##### INFORMATION SHOWN

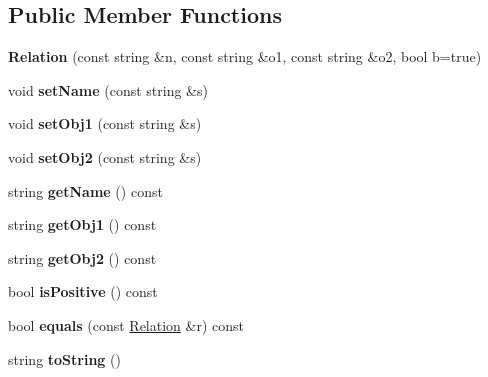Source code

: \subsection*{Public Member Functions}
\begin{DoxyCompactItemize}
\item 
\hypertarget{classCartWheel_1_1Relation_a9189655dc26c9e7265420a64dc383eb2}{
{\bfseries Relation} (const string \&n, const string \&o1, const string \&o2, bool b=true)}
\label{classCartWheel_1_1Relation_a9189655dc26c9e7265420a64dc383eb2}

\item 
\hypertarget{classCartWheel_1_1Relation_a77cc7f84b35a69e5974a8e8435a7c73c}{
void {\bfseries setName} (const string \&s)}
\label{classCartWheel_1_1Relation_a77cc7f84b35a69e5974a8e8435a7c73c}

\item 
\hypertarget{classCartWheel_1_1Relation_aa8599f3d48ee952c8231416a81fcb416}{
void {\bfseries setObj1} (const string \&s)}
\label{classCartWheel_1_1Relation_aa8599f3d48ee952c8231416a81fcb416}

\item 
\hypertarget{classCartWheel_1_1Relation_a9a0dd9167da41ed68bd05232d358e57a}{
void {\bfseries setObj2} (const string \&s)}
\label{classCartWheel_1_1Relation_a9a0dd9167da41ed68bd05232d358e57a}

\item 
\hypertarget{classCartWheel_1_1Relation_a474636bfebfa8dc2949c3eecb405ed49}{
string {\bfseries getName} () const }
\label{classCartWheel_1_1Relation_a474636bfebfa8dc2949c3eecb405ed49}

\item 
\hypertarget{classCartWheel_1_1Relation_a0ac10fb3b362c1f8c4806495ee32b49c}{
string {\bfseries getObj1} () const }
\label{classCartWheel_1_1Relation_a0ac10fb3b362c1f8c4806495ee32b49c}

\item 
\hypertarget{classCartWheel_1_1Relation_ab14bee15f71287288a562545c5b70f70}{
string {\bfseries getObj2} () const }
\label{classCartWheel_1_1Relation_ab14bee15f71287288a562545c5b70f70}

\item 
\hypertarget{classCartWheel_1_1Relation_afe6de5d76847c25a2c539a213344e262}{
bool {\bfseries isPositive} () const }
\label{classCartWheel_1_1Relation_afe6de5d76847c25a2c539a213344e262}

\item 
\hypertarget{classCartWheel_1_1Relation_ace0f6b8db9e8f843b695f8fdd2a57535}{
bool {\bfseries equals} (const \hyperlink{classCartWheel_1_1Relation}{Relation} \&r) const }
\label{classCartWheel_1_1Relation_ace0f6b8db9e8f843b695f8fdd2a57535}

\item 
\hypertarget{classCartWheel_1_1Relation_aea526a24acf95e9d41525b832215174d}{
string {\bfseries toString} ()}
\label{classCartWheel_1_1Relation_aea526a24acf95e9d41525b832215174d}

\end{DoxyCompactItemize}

##########

> DIRECTIONS FOR THIS TASK
Only lines holding the word "void" belong in the answer; copy each one from the material.

> YOUR SOLUTION
void {\bfseries setName} (const string \&s)}
void {\bfseries setObj1} (const string \&s)}
void {\bfseries setObj2} (const string \&s)}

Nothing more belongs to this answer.